Armenians counter that the deaths were the result of a deliberate policy of the Ottoman Empire, an attempt to cleanse the territory of a group of citizens that were not Turks. They demand that the killings be recognized as the first case of genocide in the 20th century. Historians are deeply divided, but a growing number accept the argument that genocide is an apt description for what happened.

The historical dispute is tangled up in Turkish nationalism. Not only are the two communities still deeply divided about what actually happened and why, but Turks see the charge as an attack on the legitimacy of their state. Allegations of mass murder are interpreted as a slur against the country and its founding father Mustafa Kemal Ataturk. Turkish nationalists are intolerant of such criticism. Nor is the dispute purely historical: Some worry that the genocide charge could legitimize the demands of ethnic Kurds in southern Turkey for their own state.

Aggrieved Turks have legal recourse against such attacks. Article 301 of the Turkish Penal Code prohibits “insulting Turkishness,” a catch-all provision that has been used to punish or intimidate anyone who supports the charges of genocide, along with a slew of lesser inflammatory allegations. (To their credit, Turkish courts have acquitted all those so charged.) Nobel Literature Prize Winner Orhan Pamuk was charged with violating the statute in 2005, but that allegation was dropped when it sparked an international uproar.

Mr. Dink was also prosecuted under 301 for his reiteration of the genocide claim. His defense — that he only wanted to improve relations between Armenians and Turks — was enough for the tribunal but not for some of his critics. On Jan. 19, Mr. Ogun Samast, a 17-year-old Turkish nationalist, shot and killed Mr. Dink on the street in front of his office. Mr. Samast was captured days later and confessed to the crime, but questions have been raised about the ability of someone of that age to pull off the act and then flee as he did to another city. Many suspect he was part of a wider network.

The murder has shocked Turkey. Turkish President Ahmet Necdet Sezer called the murder a “repugnant and shameful attack” that “deeply wounded” Turkey. While many Turks may have disagreed with Mr. Dink’s comments, only the most extreme nationalists are prepared to condone the murder of such critics. The proof is in the estimated 100,000 mourners who marched the streets in solidarity at Mr. Dink’s funeral, demanding freedom of expression and reconciliation between the Turkish and Armenian communities. This mass outpouring of sympathy suggests that such hopes are not misplaced. The Turkish government even invited Armenian officials, religious leaders and members of the Armenian diaspora to the funeral.
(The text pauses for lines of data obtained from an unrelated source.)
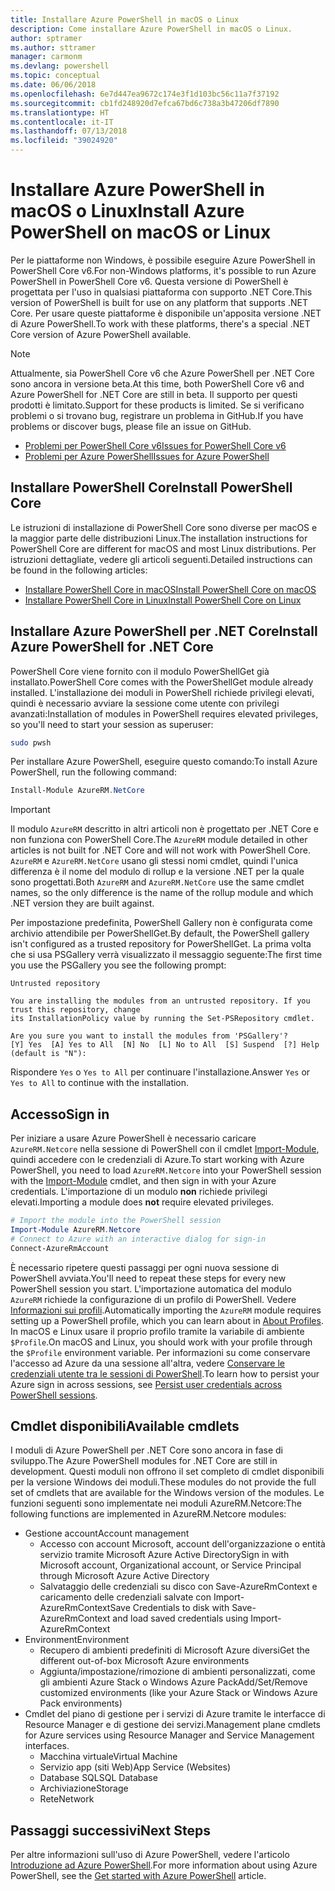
 ```yaml
---
title: Installare Azure PowerShell in macOS o Linux
description: Come installare Azure PowerShell in macOS o Linux.
author: sptramer
ms.author: sttramer
manager: carmonm
ms.devlang: powershell
ms.topic: conceptual
ms.date: 06/06/2018
ms.openlocfilehash: 6e7d447ea9672c174e3f1d103bc56c11a7f37192
ms.sourcegitcommit: cb1fd248920d7efca67bd6c738a3b47206df7890
ms.translationtype: HT
ms.contentlocale: it-IT
ms.lasthandoff: 07/13/2018
ms.locfileid: "39024920"
---
```

# <a name="install-azure-powershell-on-macos-or-linux"></a><span data-ttu-id="b057b-103">Installare Azure PowerShell in macOS o Linux</span><span class="sxs-lookup"><span data-stu-id="b057b-103">Install Azure PowerShell on macOS or Linux</span></span>

<span data-ttu-id="b057b-104">Per le piattaforme non Windows, è possibile eseguire Azure PowerShell in PowerShell Core v6.</span><span class="sxs-lookup"><span data-stu-id="b057b-104">For non-Windows platforms, it's possible to run Azure PowerShell in PowerShell Core v6.</span></span> <span data-ttu-id="b057b-105">Questa versione di PowerShell è progettata per l'uso in qualsiasi piattaforma con supporto .NET Core.</span><span class="sxs-lookup"><span data-stu-id="b057b-105">This version of PowerShell is built for use on any platform that supports .NET Core.</span></span> <span data-ttu-id="b057b-106">Per usare queste piattaforme è disponibile un'apposita versione .NET di Azure PowerShell.</span><span class="sxs-lookup"><span data-stu-id="b057b-106">To work with these platforms, there's a special .NET Core version of Azure PowerShell available.</span></span>

> [!NOTE]
> <span data-ttu-id="b057b-107">Attualmente, sia PowerShell Core v6 che Azure PowerShell per .NET Core sono ancora in versione beta.</span><span class="sxs-lookup"><span data-stu-id="b057b-107">At this time, both PowerShell Core v6 and Azure PowerShell for .NET Core are still in beta.</span></span>
> <span data-ttu-id="b057b-108">Il supporto per questi prodotti è limitato.</span><span class="sxs-lookup"><span data-stu-id="b057b-108">Support for these products is limited.</span></span> <span data-ttu-id="b057b-109">Se si verificano problemi o si trovano bug, registrare un problema in GitHub.</span><span class="sxs-lookup"><span data-stu-id="b057b-109">If you have problems or discover bugs, please file an issue on GitHub.</span></span>
>
> * [<span data-ttu-id="b057b-110">Problemi per PowerShell Core v6</span><span class="sxs-lookup"><span data-stu-id="b057b-110">Issues for PowerShell Core v6</span></span>](https://github.com/PowerShell/PowerShell/issues)
> * [<span data-ttu-id="b057b-111">Problemi per Azure PowerShell</span><span class="sxs-lookup"><span data-stu-id="b057b-111">Issues for Azure PowerShell</span></span>](https://github.com/azure/azure-docs-powershell/issues)

## <a name="install-powershell-core"></a><span data-ttu-id="b057b-112">Installare PowerShell Core</span><span class="sxs-lookup"><span data-stu-id="b057b-112">Install PowerShell Core</span></span>

<span data-ttu-id="b057b-113">Le istruzioni di installazione di PowerShell Core sono diverse per macOS e la maggior parte delle distribuzioni Linux.</span><span class="sxs-lookup"><span data-stu-id="b057b-113">The installation instructions for PowerShell Core are different for macOS and most Linux distributions.</span></span>
<span data-ttu-id="b057b-114">Per istruzioni dettagliate, vedere gli articoli seguenti.</span><span class="sxs-lookup"><span data-stu-id="b057b-114">Detailed instructions can be found in the following articles:</span></span>

* [<span data-ttu-id="b057b-115">Installare PowerShell Core in macOS</span><span class="sxs-lookup"><span data-stu-id="b057b-115">Install PowerShell Core on macOS</span></span>](/powershell/scripting/setup/installing-powershell-core-on-macos)
* [<span data-ttu-id="b057b-116">Installare PowerShell Core in Linux</span><span class="sxs-lookup"><span data-stu-id="b057b-116">Install PowerShell Core on Linux</span></span>](/powershell/scripting/setup/installing-powershell-core-on-linux)

## <a name="install-azure-powershell-for-net-core"></a><span data-ttu-id="b057b-117">Installare Azure PowerShell per .NET Core</span><span class="sxs-lookup"><span data-stu-id="b057b-117">Install Azure PowerShell for .NET Core</span></span>

<span data-ttu-id="b057b-118">PowerShell Core viene fornito con il modulo PowerShellGet già installato.</span><span class="sxs-lookup"><span data-stu-id="b057b-118">PowerShell Core comes with the PowerShellGet module already installed.</span></span> <span data-ttu-id="b057b-119">L'installazione dei moduli in PowerShell richiede privilegi elevati, quindi è necessario avviare la sessione come utente con privilegi avanzati:</span><span class="sxs-lookup"><span data-stu-id="b057b-119">Installation of modules in PowerShell requires elevated privileges, so you'll need to start your session as superuser:</span></span>

```bash
sudo pwsh
```

<span data-ttu-id="b057b-120">Per installare Azure PowerShell, eseguire questo comando:</span><span class="sxs-lookup"><span data-stu-id="b057b-120">To install Azure PowerShell, run the following command:</span></span>

```powershell
Install-Module AzureRM.NetCore
```

> [!IMPORTANT]
> <span data-ttu-id="b057b-121">Il modulo `AzureRM` descritto in altri articoli non è progettato per .NET Core e non funziona con PowerShell Core.</span><span class="sxs-lookup"><span data-stu-id="b057b-121">The `AzureRM` module detailed in other articles is not built for .NET Core and will not work with PowerShell Core.</span></span> <span data-ttu-id="b057b-122">`AzureRM` e `AzureRM.NetCore` usano gli stessi nomi cmdlet, quindi l'unica differenza è il nome del modulo di rollup e la versione .NET per la quale sono progettati.</span><span class="sxs-lookup"><span data-stu-id="b057b-122">Both `AzureRM` and `AzureRM.NetCore` use the same cmdlet names, so the only difference is the name of the rollup module and which .NET version they are built against.</span></span>

<span data-ttu-id="b057b-123">Per impostazione predefinita, PowerShell Gallery non è configurata come archivio attendibile per PowerShellGet.</span><span class="sxs-lookup"><span data-stu-id="b057b-123">By default, the PowerShell gallery isn't configured as a trusted repository for PowerShellGet.</span></span> <span data-ttu-id="b057b-124">La prima volta che si usa PSGallery verrà visualizzato il messaggio seguente:</span><span class="sxs-lookup"><span data-stu-id="b057b-124">The first time you use the PSGallery you see the following prompt:</span></span>

```output
Untrusted repository

You are installing the modules from an untrusted repository. If you trust this repository, change
its InstallationPolicy value by running the Set-PSRepository cmdlet.

Are you sure you want to install the modules from 'PSGallery'?
[Y] Yes  [A] Yes to All  [N] No  [L] No to All  [S] Suspend  [?] Help (default is "N"):
```

<span data-ttu-id="b057b-125">Rispondere `Yes` o `Yes to All` per continuare l'installazione.</span><span class="sxs-lookup"><span data-stu-id="b057b-125">Answer `Yes` or `Yes to All` to continue with the installation.</span></span>

## <a name="sign-in"></a><span data-ttu-id="b057b-126">Accesso</span><span class="sxs-lookup"><span data-stu-id="b057b-126">Sign in</span></span>

<span data-ttu-id="b057b-127">Per iniziare a usare Azure PowerShell è necessario caricare `AzureRM.Netcore` nella sessione di PowerShell con il cmdlet [Import-Module](/powershell/module/Microsoft.PowerShell.Core/Import-Module), quindi accedere con le credenziali di Azure.</span><span class="sxs-lookup"><span data-stu-id="b057b-127">To start working with Azure PowerShell, you need to load `AzureRM.Netcore` into your PowerShell session with the [Import-Module](/powershell/module/Microsoft.PowerShell.Core/Import-Module) cmdlet, and then sign in with your Azure credentials.</span></span> <span data-ttu-id="b057b-128">L'importazione di un modulo __non__ richiede privilegi elevati.</span><span class="sxs-lookup"><span data-stu-id="b057b-128">Importing a module does __not__ require elevated privileges.</span></span>

```powershell
# Import the module into the PowerShell session
Import-Module AzureRM.Netcore
# Connect to Azure with an interactive dialog for sign-in
Connect-AzureRmAccount
```

<span data-ttu-id="b057b-129">È necessario ripetere questi passaggi per ogni nuova sessione di PowerShell avviata.</span><span class="sxs-lookup"><span data-stu-id="b057b-129">You'll need to repeat these steps for every new PowerShell session you start.</span></span> <span data-ttu-id="b057b-130">L'importazione automatica del modulo `AzureRM` richiede la configurazione di un profilo di PowerShell. Vedere [Informazioni sui profili](/powershell/module/microsoft.powershell.core/about/about_profiles).</span><span class="sxs-lookup"><span data-stu-id="b057b-130">Automatically importing the `AzureRM` module requires setting up a PowerShell profile, which you can learn about in [About Profiles](/powershell/module/microsoft.powershell.core/about/about_profiles).</span></span>
<span data-ttu-id="b057b-131">In macOS e Linux usare il proprio profilo tramite la variabile di ambiente `$Profile`.</span><span class="sxs-lookup"><span data-stu-id="b057b-131">On macOS and Linux, you should work with your profile through the `$Profile` environment variable.</span></span> <span data-ttu-id="b057b-132">Per informazioni su come conservare l'accesso ad Azure da una sessione all'altra, vedere [Conservare le credenziali utente tra le sessioni di PowerShell](context-persistence.md).</span><span class="sxs-lookup"><span data-stu-id="b057b-132">To learn how to persist your Azure sign in across sessions, see [Persist user credentials across PowerShell sessions](context-persistence.md).</span></span>

## <a name="available-cmdlets"></a><span data-ttu-id="b057b-133">Cmdlet disponibili</span><span class="sxs-lookup"><span data-stu-id="b057b-133">Available cmdlets</span></span>

<span data-ttu-id="b057b-134">I moduli di Azure PowerShell per .NET Core sono ancora in fase di sviluppo.</span><span class="sxs-lookup"><span data-stu-id="b057b-134">The Azure PowerShell modules for .NET Core are still in development.</span></span> <span data-ttu-id="b057b-135">Questi moduli non offrono il set completo di cmdlet disponibili per la versione Windows dei moduli.</span><span class="sxs-lookup"><span data-stu-id="b057b-135">These modules do not provide the full set of cmdlets that are available for the Windows version of the modules.</span></span> <span data-ttu-id="b057b-136">Le funzioni seguenti sono implementate nei moduli AzureRM.Netcore:</span><span class="sxs-lookup"><span data-stu-id="b057b-136">The following functions are implemented in AzureRM.Netcore modules:</span></span>

* <span data-ttu-id="b057b-137">Gestione account</span><span class="sxs-lookup"><span data-stu-id="b057b-137">Account management</span></span>
  * <span data-ttu-id="b057b-138">Accesso con account Microsoft, account dell'organizzazione o entità servizio tramite Microsoft Azure Active Directory</span><span class="sxs-lookup"><span data-stu-id="b057b-138">Sign in with Microsoft account, Organizational account, or Service Principal through Microsoft Azure Active Directory</span></span>
  * <span data-ttu-id="b057b-139">Salvataggio delle credenziali su disco con Save-AzureRmContext e caricamento delle credenziali salvate con Import-AzureRmContext</span><span class="sxs-lookup"><span data-stu-id="b057b-139">Save Credentials to disk with Save-AzureRmContext and load saved credentials using Import-AzureRmContext</span></span>
* <span data-ttu-id="b057b-140">Environment</span><span class="sxs-lookup"><span data-stu-id="b057b-140">Environment</span></span>
  * <span data-ttu-id="b057b-141">Recupero di ambienti predefiniti di Microsoft Azure diversi</span><span class="sxs-lookup"><span data-stu-id="b057b-141">Get the different out-of-box Microsoft Azure environments</span></span>
  * <span data-ttu-id="b057b-142">Aggiunta/impostazione/rimozione di ambienti personalizzati, come gli ambienti Azure Stack o Windows Azure Pack</span><span class="sxs-lookup"><span data-stu-id="b057b-142">Add/Set/Remove customized environments (like your Azure Stack or Windows Azure Pack environments)</span></span>
* <span data-ttu-id="b057b-143">Cmdlet del piano di gestione per i servizi di Azure tramite le interfacce di Resource Manager e di gestione dei servizi.</span><span class="sxs-lookup"><span data-stu-id="b057b-143">Management plane cmdlets for Azure services using Resource Manager and Service Management interfaces.</span></span>
  * <span data-ttu-id="b057b-144">Macchina virtuale</span><span class="sxs-lookup"><span data-stu-id="b057b-144">Virtual Machine</span></span>
  * <span data-ttu-id="b057b-145">Servizio app (siti Web)</span><span class="sxs-lookup"><span data-stu-id="b057b-145">App Service (Websites)</span></span>
  * <span data-ttu-id="b057b-146">Database SQL</span><span class="sxs-lookup"><span data-stu-id="b057b-146">SQL Database</span></span>
  * <span data-ttu-id="b057b-147">Archiviazione</span><span class="sxs-lookup"><span data-stu-id="b057b-147">Storage</span></span>
  * <span data-ttu-id="b057b-148">Rete</span><span class="sxs-lookup"><span data-stu-id="b057b-148">Network</span></span>

## <a name="next-steps"></a><span data-ttu-id="b057b-149">Passaggi successivi</span><span class="sxs-lookup"><span data-stu-id="b057b-149">Next Steps</span></span>

<span data-ttu-id="b057b-150">Per altre informazioni sull'uso di Azure PowerShell, vedere l'articolo [Introduzione ad Azure PowerShell](get-started-azureps.md).</span><span class="sxs-lookup"><span data-stu-id="b057b-150">For more information about using Azure PowerShell, see the [Get started with Azure PowerShell](get-started-azureps.md) article.</span></span>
Foreign Minister and Deputy Prime Minister Abdullah Gul admitted that Article 301 was “problematic,” and hinted that changes may be on the way. This is part of a more general liberalization process, nudged along by the prospect of Turkey’s membership in the European Union: The EU has demanded various reforms as the price of Ankara’s entry into the group.

Those changes must reflect more than political expediency if they are to lead to real reconciliation. The perception that the Turkish government is somehow diluting its authority as a result of foreign pressure will only increase nationalism. Ankara must be seen as leading the reform process and taking the initiative because it is truly in the national interest, rather than merely responding to European demands and adopting a path of least resistance. The reaction to Mr. Dink’s murder suggests that a foundation for national reconciliation exists in Turkey. A government that sought legitimacy and support from all its citizens would seize the moment to condemn the extremists and propose a truly nationalist agenda that embraced all Turkey’s citizens.